Reimplementing LINQ to Objects: Part 26b - OrderBy{,Descending}/ThenBy{,Descending}

Last time we looked at IOrderedEnumerable<TElement> and I gave an implementation we could use in order to implement the public extension methods within LINQ. I'm still going to do that in this post, but it's worth mentioning something else that's coming up in another part (26d) - I'm going to revisit my OrderedEnumerable implementation.

There may be trouble ahead...

A comment on the previous post mentioned how my comparer executes the keySelector on each element every time it makes a comparison.
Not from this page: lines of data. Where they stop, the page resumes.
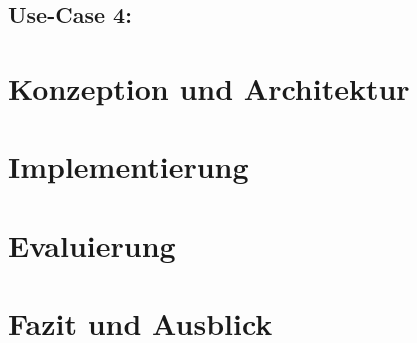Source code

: \documentclass[a4paper,12pt]{scrreprt}
\begin{document}
\section*{\small \textbf{Use-Case 4:}}


\chapter{Konzeption und Architektur}

\chapter{Implementierung}

\chapter{Evaluierung}

\chapter{Fazit und Ausblick}

\printbibliography
\end{document}
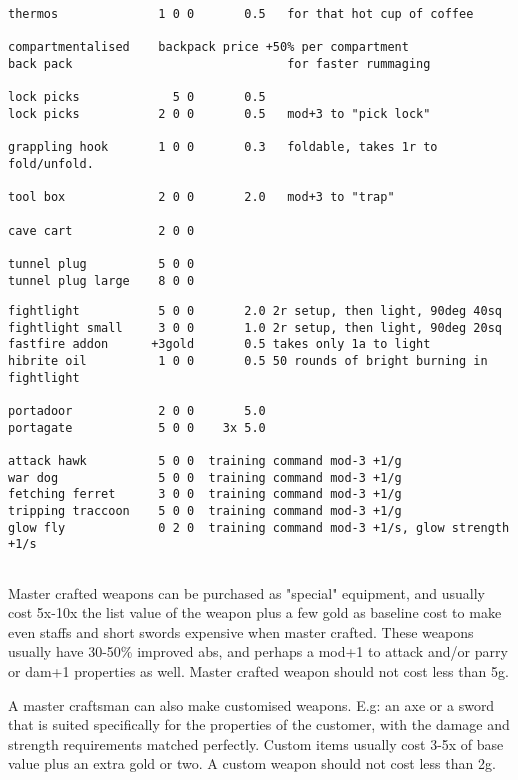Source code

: \begin{verbatim}
thermos              1 0 0       0.5   for that hot cup of coffee

compartmentalised    backpack price +50% per compartment
back pack                              for faster rummaging

lock picks             5 0       0.5
lock picks           2 0 0       0.5   mod+3 to "pick lock"

grappling hook       1 0 0       0.3   foldable, takes 1r to fold/unfold.

tool box             2 0 0       2.0   mod+3 to "trap"

cave cart            2 0 0

tunnel plug          5 0 0
tunnel plug large    8 0 0

\end{verbatim} \pagebreak[1] \begin{verbatim}
fightlight           5 0 0       2.0 2r setup, then light, 90deg 40sq
fightlight small     3 0 0       1.0 2r setup, then light, 90deg 20sq
fastfire addon      +3gold       0.5 takes only 1a to light
hibrite oil          1 0 0       0.5 50 rounds of bright burning in fightlight

portadoor            2 0 0       5.0
portagate            5 0 0    3x 5.0

attack hawk          5 0 0  training command mod-3 +1/g
war dog              5 0 0  training command mod-3 +1/g
fetching ferret      3 0 0  training command mod-3 +1/g
tripping traccoon    5 0 0  training command mod-3 +1/g
glow fly             0 2 0  training command mod-3 +1/s, glow strength +1/s


\end{verbatim}
\normalsize

Master crafted weapons can be purchased as "special" equipment, and usually cost 5x-10x the list value of the weapon plus a few gold as baseline cost to make even staffs and short swords expensive when master crafted. These weapons usually have 30-50\% improved abs, and perhaps a mod+1 to attack and/or parry or dam+1 properties as well. Master crafted weapon should not cost less than 5g.

A master craftsman can also make customised weapons. E.g: an axe or a sword that is suited specifically for the properties of the customer, with the damage and strength requirements matched perfectly. Custom items usually cost 3-5x of base value plus an extra gold or two. A custom weapon should not cost less than 2g.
I didn't think of that as a particularly awful problem, until I thought of this sample query to rank people's favourite colours:

var query = people.GroupBy(p => p.FavouriteColour)
                  .OrderByDescending(g => g.Count())
                  .Select(g => g.Key);

Eek. Now every time we compare two elements, we have to count everything in a group. Ironically, I believe that counting the items in a group is fast using the LINQ to Objects implementation, but not in mine - something I may fix later on. But with LINQ to Objects, this wouldn't cause a problem in the first place!
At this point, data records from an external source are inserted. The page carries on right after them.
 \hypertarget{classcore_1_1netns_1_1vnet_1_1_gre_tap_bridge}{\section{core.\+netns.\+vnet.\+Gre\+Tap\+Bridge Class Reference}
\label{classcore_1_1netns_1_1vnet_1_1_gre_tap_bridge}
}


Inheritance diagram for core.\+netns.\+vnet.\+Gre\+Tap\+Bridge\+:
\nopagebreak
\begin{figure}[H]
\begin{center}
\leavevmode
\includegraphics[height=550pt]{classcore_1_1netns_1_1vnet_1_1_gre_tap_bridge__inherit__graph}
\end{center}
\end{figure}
There are ways to make this use an efficient key selector, of course - a simple Select before the OrderByDescending call would do fine... but it would be nicer if it wasn't a problem in the first place. Basically we want to extract the keys for each element once, and then compare them repeatedly when we need to. This would also allow us to shuffle a sequence using code such as this:

Random rng = new Random(); // Or get it from elsewhere...
var shuffled = collection.OrderBy(x => rng.NextDouble());

I'm not advocating that way of shuffling, admittedly - but it would be nice if it didn't cause significant problems, which it currently would, as the key selector is non-deterministic.

The interesting thing is that when I've finished today's post, I believe the code will obey all the documented behaviour of LINQ to Objects: there's nothing in the documentation about how often the key selector will be called. That doesn't mean it's a good idea to ignore this problem though, which is why I'll revisit OrderedEnumerable later. However, that's going to complicate the code somewhat... so while we're still getting to grips with how everything hangs together, I'm going to stick to my inefficient implementation.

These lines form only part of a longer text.